(Beginning of Listed records)
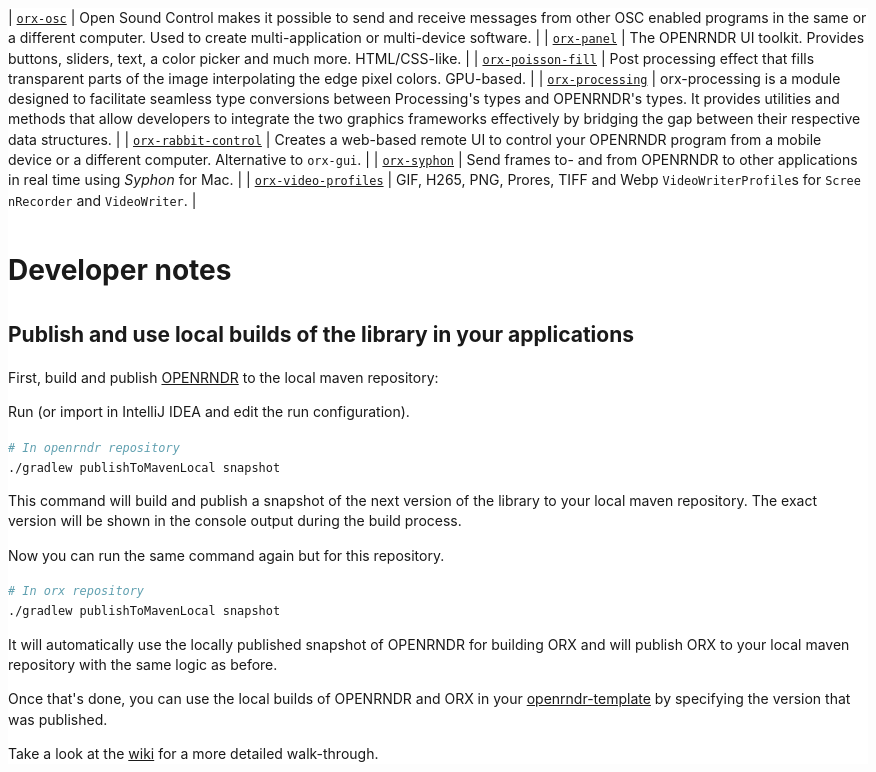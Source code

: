| [`orx-osc`](orx-jvm/orx-osc/) | Open Sound Control makes it possible to send and receive messages from other OSC enabled programs in the same or a different computer. Used to create multi-application or multi-device software. |
| [`orx-panel`](orx-jvm/orx-panel/) | The OPENRNDR UI toolkit. Provides buttons, sliders, text, a color picker and much more. HTML/CSS-like. |
| [`orx-poisson-fill`](orx-jvm/orx-poisson-fill/) | Post processing effect that fills transparent parts of the image interpolating the edge pixel colors. GPU-based. |
| [`orx-processing`](orx-jvm/orx-processing/) | orx-processing is a module designed to facilitate seamless type conversions between Processing's types and OPENRNDR's types. It provides utilities and methods that allow developers to integrate the two graphics frameworks effectively by bridging the gap between their respective data structures. |
| [`orx-rabbit-control`](orx-jvm/orx-rabbit-control/) | Creates a web-based remote UI to control your OPENRNDR program from a mobile device or a different computer. Alternative to `orx-gui`. |
| [`orx-syphon`](orx-jvm/orx-syphon/) | Send frames to- and from OPENRNDR to other applications in real time using _Syphon_ for Mac. |
| [`orx-video-profiles`](orx-jvm/orx-video-profiles/) | GIF, H265, PNG, Prores, TIFF and Webp `VideoWriterProfile`s for `ScreenRecorder` and `VideoWriter`. |


# Developer notes

## Publish and use local builds of the library in your applications

First, build and publish [OPENRNDR](https://github.com/openrndr/openrndr) to the local maven repository:

Run (or import in IntelliJ IDEA and edit the run configuration).
```sh
# In openrndr repository
./gradlew publishToMavenLocal snapshot
``` 

This command will build and publish a snapshot of the next version of the library to your local maven repository.
The exact version will be shown in the console output during the build process.

Now you can run the same command again but for this repository. 

```sh
# In orx repository
./gradlew publishToMavenLocal snapshot
``` 

It will automatically use the locally published snapshot of OPENRNDR for building ORX and will publish ORX to your local
maven repository with the same logic as before.

Once that's done, you can use the local builds of OPENRNDR and ORX in
your [openrndr-template](https://github.com/openrndr/openrndr-template) by specifying the version that was published.

Take a look at the [wiki](https://github.com/openrndr/openrndr/wiki/Building-OPENRNDR-and-ORX) for a more detailed walk-through.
(End of Listed records)
#### About this task:
The listing above must be restated word for word. Its pictures are to be left out.

#### Answer space:
Source code

:| [`orx-osc`](orx-jvm/orx-osc/) | Open Sound Control makes it possible to send and receive messages from other OSC enabled programs in the same or a different computer. Used to create multi-application or multi-device software. |
| [`orx-panel`](orx-jvm/orx-panel/) | The OPENRNDR UI toolkit. Provides buttons, sliders, text, a color picker and much more. HTML/CSS-like. |
| [`orx-poisson-fill`](orx-jvm/orx-poisson-fill/) | Post processing effect that fills transparent parts of the image interpolating the edge pixel colors. GPU-based. |
| [`orx-processing`](orx-jvm/orx-processing/) | orx-processing is a module designed to facilitate seamless type conversions between Processing's types and OPENRNDR's types. It provides utilities and methods that allow developers to integrate the two graphics frameworks effectively by bridging the gap between their respective data structures. |
| [`orx-rabbit-control`](orx-jvm/orx-rabbit-control/) | Creates a web-based remote UI to control your OPENRNDR program from a mobile device or a different computer. Alternative to `orx-gui`. |
| [`orx-syphon`](orx-jvm/orx-syphon/) | Send frames to- and from OPENRNDR to other applications in real time using _Syphon_ for Mac. |
| [`orx-video-profiles`](orx-jvm/orx-video-profiles/) | GIF, H265, PNG, Prores, TIFF and Webp `VideoWriterProfile`s for `ScreenRecorder` and `VideoWriter`. |


# Developer notes

## Publish and use local builds of the library in your applications

First, build and publish [OPENRNDR](https://github.com/openrndr/openrndr) to the local maven repository:

Run (or import in IntelliJ IDEA and edit the run configuration).
```sh
# In openrndr repository
./gradlew publishToMavenLocal snapshot
``` 

This command will build and publish a snapshot of the next version of the library to your local maven repository.
The exact version will be shown in the console output during the build process.

Now you can run the same command again but for this repository. 

```sh
# In orx repository
./gradlew publishToMavenLocal snapshot
``` 

It will automatically use the locally published snapshot of OPENRNDR for building ORX and will publish ORX to your local
maven repository with the same logic as before.

Once that's done, you can use the local builds of OPENRNDR and ORX in
your [openrndr-template](https://github.com/openrndr/openrndr-template) by specifying the version that was published.

Take a look at the [wiki](https://github.com/openrndr/openrndr/wiki/Building-OPENRNDR-and-ORX) for a more detailed walk-through.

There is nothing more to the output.